The Republicans, who have neither scruples nor shame when it comes to campaign tactics, have criticized the Biden administration in the past for being deliberate in imposing sanctions on Putin and his billionaire myrmidons for invading Ukraine while he led the diplomatic effort to obviate the Russian war.  And now that the Biden administration has done all it can to avert war, half of the Republicans are urging more sanctions in the form of boycotting Russian oil while the other half, Trump included, congratulate Putin for being clever.  It remains to be seen whether enough of the electorate will be astute enough to recognize that the party is hopelessly dysfunctional with party loyalty being their sole motivation and the fate of the nation, much less the world, is supposed to entrust them with their fates.  But really, the Republican Party is rapidly becoming an irrelevancy in light of the need to deal Putin a paralyzing blow...one way or another.
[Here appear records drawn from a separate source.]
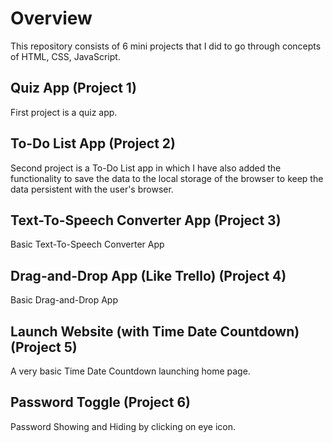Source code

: # Overview

This repository consists of 6 mini projects that I did to go through concepts of HTML, CSS, JavaScript.

## Quiz App (Project 1)

First project is a quiz app.

## To-Do List App (Project 2)

Second project is a To-Do List app in which I have also added the functionality to save the data to the local storage of the browser to keep the data persistent with the user's browser.

## Text-To-Speech Converter App (Project 3)

Basic Text-To-Speech Converter App

## Drag-and-Drop App (Like Trello) (Project 4)

Basic Drag-and-Drop App

## Launch Website (with Time Date Countdown) (Project 5)

A very basic Time Date Countdown launching home page.

## Password Toggle (Project 6)

Password Showing and Hiding by clicking on eye icon.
From this point on, the need to render Putin's chauvinistic ambitions moot, or in the alternative to render him so, the American polity will likely become ever more inured to  Republican ambitions and concentrate on that goal as the impeller in the efforts of the nation and the world to cope with Putin's malevolence, perhaps once and for all.  That's the key consideration for every next step: will it be just for now or forever that our collective effort anathematizes Putin and his country.  Thus, the ever escalating nature of sanctions, either as a function of their duration or of the addition of new ones is what matters, and domestic politics has nothing to do with it.  Prudence should be our guiding light, not political ambition, the latter seeming more trivial, petty and ulterior as we go.  In that light, I believe that our ensuing steps should be ever more likely to nullify Putin's power, and thus they need to be rendered with the Russian people in mind.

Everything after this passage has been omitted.